Sim, acho que foi aí, mas sem nunca o perspectivar em termos profissionais e que viria a ser tão importante para a minha vida. Nas férias escolares, juntávamo-nos e fazíamos teatro, para matar o tempo e também porque nos divertíamos bastante. Com o 25 de Abril de 1974, os nossos horizontes abriram-se e começámos a olhar para as coisas de outra forma e com outros olhos – sim, porque só aí é que nós, aquele grupo de jovens, começámos a ter alguma consciência política – e criámos o Círculo de Arte, Recreio e Promoção Associativa (CARPA). As actividades deste Círculo eram o Ciclismo, o Ping-Pong, sessões de cinema que exibíamos no antigo salão paroquial e, naturalmente, o Teatro, agora de uma forma muito mais regular e com um sentido mais interventivo no tecido social, sem perder, naturalmente, o seu lado lúdico. Era desta forma que nós cumpríamos o nosso dever para com a sociedade. Nós éramos um grupo de jovens muito interessante, mas só fomos para a frente com isto porque tínhamos connosco o Fernando Pinheiro. Ele era o nosso grande líder, o nosso mentor, e tínhamos por ele uma enorme estima e admiração. Naquela altura, as coisas eram bem diferentes do que são hoje. Havia muito a fazer. A maior parte dos adolescentes da nossa aldeia tinha como saída para os seus tempos livres o tasco, a sueca (jogo de cartas), uns copos e pouco mais. Repetiam, de certa forma, a vida dos seus pais, que, a meu ver, era muito pobre culturalmente.

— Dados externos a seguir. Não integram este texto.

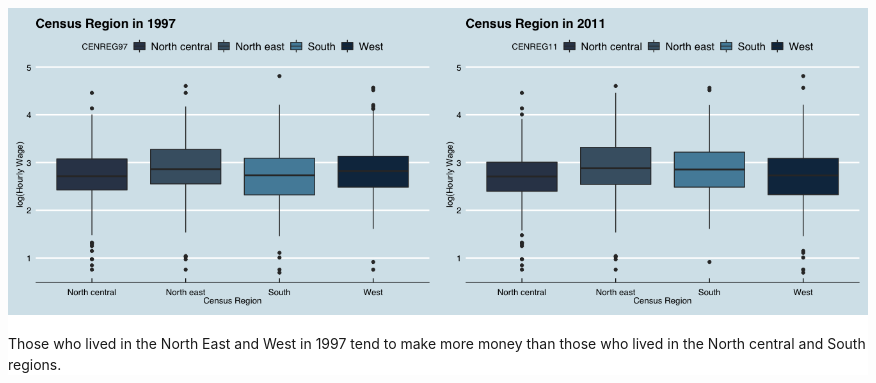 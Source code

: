 <img src="nlsy_eda_files/figure-gfm/unnamed-chunk-39-1.png" width="50%" /><img src="nlsy_eda_files/figure-gfm/unnamed-chunk-39-2.png" width="50%" />

Those who lived in the North East and West in 1997 tend to make more
money than those who lived in the North central and South regions.
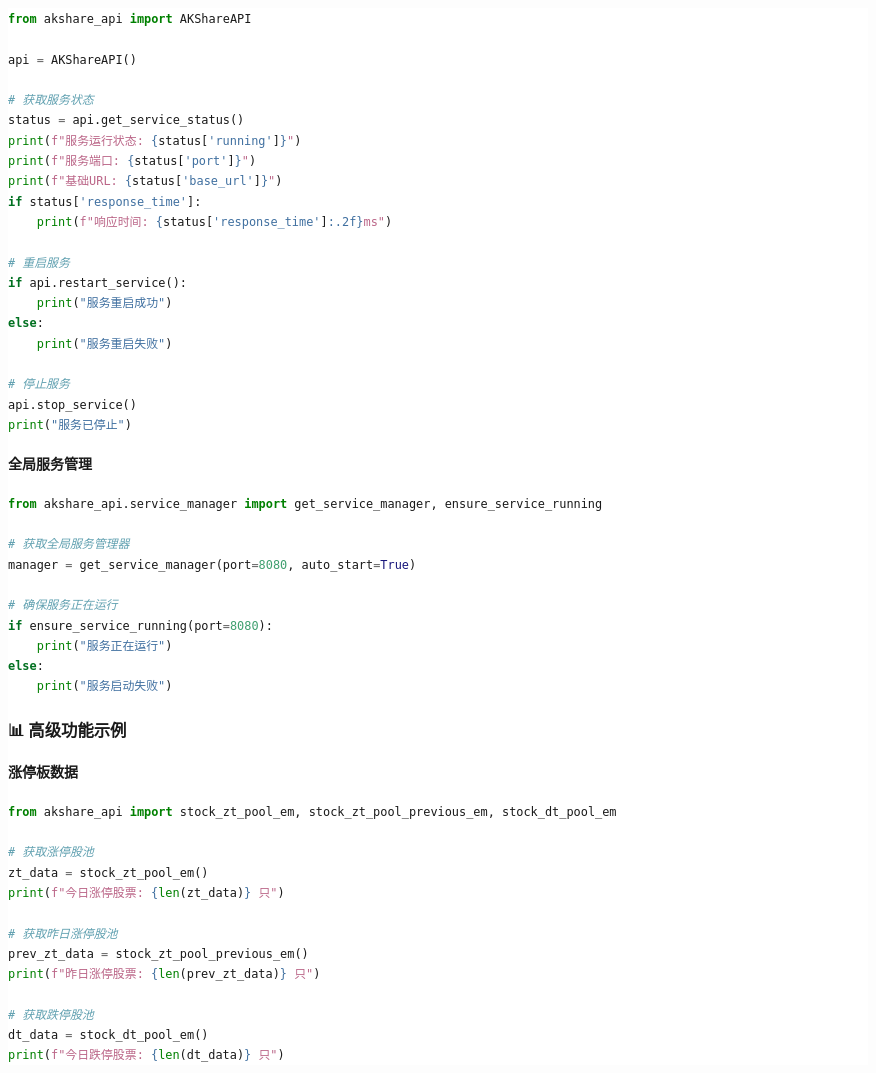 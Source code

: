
 ```python
from akshare_api import AKShareAPI

api = AKShareAPI()

# 获取服务状态
status = api.get_service_status()
print(f"服务运行状态: {status['running']}")
print(f"服务端口: {status['port']}")
print(f"基础URL: {status['base_url']}")
if status['response_time']:
    print(f"响应时间: {status['response_time']:.2f}ms")

# 重启服务
if api.restart_service():
    print("服务重启成功")
else:
    print("服务重启失败")

# 停止服务
api.stop_service()
print("服务已停止")
```

#### 全局服务管理

```python
from akshare_api.service_manager import get_service_manager, ensure_service_running

# 获取全局服务管理器
manager = get_service_manager(port=8080, auto_start=True)

# 确保服务正在运行
if ensure_service_running(port=8080):
    print("服务正在运行")
else:
    print("服务启动失败")
```

### 📊 高级功能示例

#### 涨停板数据

```python
from akshare_api import stock_zt_pool_em, stock_zt_pool_previous_em, stock_dt_pool_em

# 获取涨停股池
zt_data = stock_zt_pool_em()
print(f"今日涨停股票: {len(zt_data)} 只")

# 获取昨日涨停股池
prev_zt_data = stock_zt_pool_previous_em()
print(f"昨日涨停股票: {len(prev_zt_data)} 只")

# 获取跌停股池
dt_data = stock_dt_pool_em()
print(f"今日跌停股票: {len(dt_data)} 只")
```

A partir do momento em que tomámos consciência desta realidade, caiu-nos nas mãos a enorme responsabilidade de fazer alguma coisa por essas pessoas, pelo nosso “meio”. E o Teatro pareceu-nos uma óptima forma de intervir e de crescermos juntos.
Sentiam receptividade por parte das pessoas?
Claro que sentíamos. Mas nem por isso tivemos a vida facilitada. Há sempre alguém que acha que as coisas estão muito bem como estão e que se assusta muito com mudanças. Essas pessoas não viam com bons olhos o que nós estávamos a fazer e, como tinham poder, intervinham à sua maneira, fechando-nos, por exemplo, o salão paroquial, para que nós não pudéssemos desenvolver as nossas actividades. Cansados de tanta mesquinhez, decidimos ir para a cidade, para Barcelos. Foi nessa altura que nasceu o grupo de teatro amador “A Capoeira”. Um grupo de jovens revoltados e cheios de energia, vindos da Ucha, juntaram-se a outros jovens amigos da cidade e criaram “A Capoeira”. É verdade, foi assim. Como vê, não nos conseguiram baixar a crista. E, depois, havia em nós uma necessidade de emancipação, de termos vontade própria, de fazermos as nossas escolhas. A propósito de escolhas, sabia que o padre da Ucha dessa altura… 1975… 76… queria visionar os filmes, antes que os exibíssemos ao público, porque corria pela aldeia que, no último filme exibido, os protagonistas se beijavam?
É verdade! E, só por curiosidade, o filme em questão era o “Por quem os sinos dobram”, um filme que podia ser passado nos seminários. Foram belos tempos.
“QUANDO AS COISAS SÃO EXTREMADAS, QUANDO NÃO NOS DÃO ESPAÇO, A SAÍDA É, MUITAS VEZES, PELA REBELDIA”
Saiu da Ucha com 20 e poucos anos. Além dessas recordações, que outras guarda da Ucha e de Barcelos?
Guardo boas recordações e más também, como em tudo. As más são aquelas próprias dos meios pequenos, o quererem saber de tudo, o quererem meter-se em tudo, o haver duas ou três cabeças que pensam que podem pensar o mundo e as coisas pelos outros. Isso aborrecia-me profundamente e levou-me a tomar atitudes de alguma rebeldia. Quando as coisas são extremadas, quando não nos dão espaço, a saída é, muitas vezes, pela rebeldia, é abandonar as coisas.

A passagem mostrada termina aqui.